Мягко говоря, результат оказался подобен молнии. Во всем доме вспыхнул свет, и до Локхарта донеслись истерические вопли миссис Вильсон, более привычной к мягкой обстановке спиритических сеансов, нежели к голосам из загробного мира. Прячась в кустах азалии рядом с калиткой, Локхарт слышал, как мистер Вильсон пытался успокоить жену, однако это ему плохо удавалось, поскольку он и сам был явно встревожен и не мог отрицать, что тоже слышал слова о смерти, которая придет в их дом.
- Не говори, что ты не слышал, - истерически рыдала миссис Вильсон, - ты все слышал не хуже меня. Ты был в ванной, и посмотри, что ты наделал там на полу!
Ее муж принужден был согласиться, что и его эти слова несколько вышибли из равновесия и что, в полном соответствии с несокрушимой логикой его жены, беспорядок на полу в ванной комнате находится в прямой связи с услышанным им сообщением, что смерть столь близка.

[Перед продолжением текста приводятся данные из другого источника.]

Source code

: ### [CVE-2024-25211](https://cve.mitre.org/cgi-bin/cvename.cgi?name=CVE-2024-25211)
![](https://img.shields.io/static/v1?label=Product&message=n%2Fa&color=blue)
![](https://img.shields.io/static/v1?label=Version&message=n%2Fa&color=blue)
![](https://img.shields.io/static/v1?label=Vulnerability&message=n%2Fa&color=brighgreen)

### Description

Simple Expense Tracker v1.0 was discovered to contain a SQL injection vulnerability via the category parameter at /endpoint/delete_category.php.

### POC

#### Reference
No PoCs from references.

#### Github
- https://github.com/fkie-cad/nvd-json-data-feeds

- Я говорил тебе, нечего было начинать эти дурацкие игры со столоверчением! - шумел мистер Вильсон. - Видишь теперь, что ты натворила!
- Ну конечно, опять я во всем виновата, - рыдала миссис Вильсон. - Ты всегда во всем винишь только меня. А я всего лишь попросила миссис Сафели один разок крутануть этот стол, чтобы посмотреть, действительно ли она умеет это делать, и, может быть, услышать что-нибудь от наших дорогих ушедших.
- Теперь ты все это выяснила, черт побери, - продолжал кричать мистер Вильсон. - А этот голос вовсе не принадлежал ни одному из моих дорогих умерших, это я точно знаю. У нас в семье таких гундосых не было. Никого. И не думаю, что у трупа гайморит развивается от разложения.